Atualmente, em tempos de regulamentação da LDB, aliada às exigências do Banco Mundial para o desenvolvimento e a manutenção da educação brasileira, a temática da formação dos professores ganha novos destaques. Um dos requerimentos básicos, alertado pelo movimento dos trabalhadores em educação, é o de inserir as políticas e os programas de formação no processo global da valorização profissional.

A dimensão social da formação profissional

Entender a formação na perspectiva social é entendê-la e defendê-la como um direito do professor. É superar o estágio de iniciativas individuais para aperfeiçoamento próprio e colocá-la no rol das políticas públicas para a educação.

Pensando assim, a formação compõe com a carreira e a jornada de trabalho, que por sua vez devem estar vinculadas à remuneração, elementos indispensáveis à formulação e à implementação de uma política de valorização profissional que contribua tanto para o resgate das competências profissionais dos educadores, como para a (re)construção da escola pública de qualidade.

É, portanto, um processo inicial e continuado que deve dar respostas aos desafios do cotidiano escolar, da contemporaneidade e do avanço tecnológico. O professor é um dos profissionais que mais necessidade têm de se manter atualizados, aliando à tarefa de ensinar a tarefa de estudar. Transformar essa necessidade em direito é fundamental para o alcance da sua valorização profissional e desempenho em patamares de competência exigidos pela sua própria função social.
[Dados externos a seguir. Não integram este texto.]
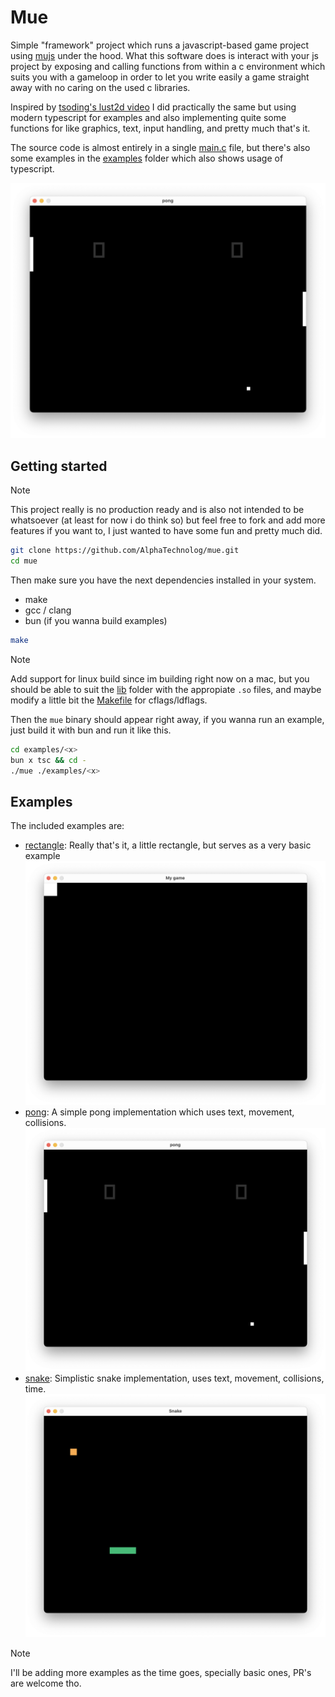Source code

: # Mue

Simple "framework" project which runs a javascript-based game project using
[mujs](https://mujs.com/) under the hood. What this software does is interact with your
js project by exposing and calling functions from within a c environment which suits you with
a gameloop in order to let you write easily a game straight away with no caring on the used c libraries.

Inspired by [tsoding's lust2d video](https://www.youtube.com/watch?v=4kuxeEnFVYw&t=595s&ab_channel=TsodingDaily)
I did practically the same but using modern typescript for examples and also implementing quite some
functions for like graphics, text, input handling, and pretty much that's it.

The source code is almost entirely in a single [main.c](../src/main.c) file, but there's also
some examples in the [examples](../examples) folder which also shows usage of typescript.

![demonstration](./assets/pong.png)

## Getting started

> [!NOTE]
> This project really is no production ready and is also not intended to be whatsoever (at least for now i do think so)
> but feel free to fork and add more features if you want to, I just wanted to have some fun and pretty much did.

```sh
git clone https://github.com/AlphaTechnolog/mue.git
cd mue
```

Then make sure you have the next dependencies installed in your system.

- make
- gcc / clang
- bun (if you wanna build examples)

```sh
make
```

> [!NOTE]
> Add support for linux build since im building right now on a mac, but you should be able to suit
> the [lib](../lib) folder with the appropiate `.so` files, and maybe modify a little bit the [Makefile](../Makefile)
> for cflags/ldflags.

Then the `mue` binary should appear right away, if you wanna run an example, just build it with
bun and run it like this.

```sh
cd examples/<x>
bun x tsc && cd -
./mue ./examples/<x>
```

## Examples

The included examples are:

- [rectangle](../examples/rectangle): Really that's it, a little rectangle, but serves as a very basic example
![rectangle](./assets/rectangle.png)
- [pong](../examples/pong): A simple pong implementation which uses text, movement, collisions.
![pong](./assets/pong.png)
- [snake](../examples/snake): Simplistic snake implementation, uses text, movement, collisions, time.
![snake](./assets/snake.png)

> [!NOTE]
> I'll be adding more examples as the time goes, specially basic ones, PR's are welcome tho.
Recente pesquisa realizada em parceria pela Confederação Nacional dos Trabalhadores em Educação (CNTE) e pelo Laboratório de Psicologia do Trabalho, da Universidade de Brasília, sobre as condições de trabalho e a saúde dos trabalhadores em educação, revelou indicadores no mínimo perturbadores acerca da prática educativa relacionada a apropriação/expropriação de competências. O novo perfil do aluno, como sujeito social que leva para a escola novos padrões de comportamento; a competição com outros agentes educativos/informativos fora da escola; a celeridade do avanço tecnológico, nem sempre ao alcance de todos, são fatores que interferem na relação do professor com o conhecimento, objeto primeiro do seu trabalho, que precisa ser entendido como processo, portanto matéria ao mesmo tempo cumulativa e provisória.

Os dados da pesquisa revelam que a auto-estima do professor, já tão comprometida pela acentuada desvalorização salarial, sofre impactos que ganham dimensão de verdadeira síndrome – a síndrome da desistência, conhecida como burnout – diante da impotência em realizar sua tarefa. Mesmo sabendo, teoricamente, como executá-la, faltam-lhe elementos essenciais à segurança da prática pedagógica.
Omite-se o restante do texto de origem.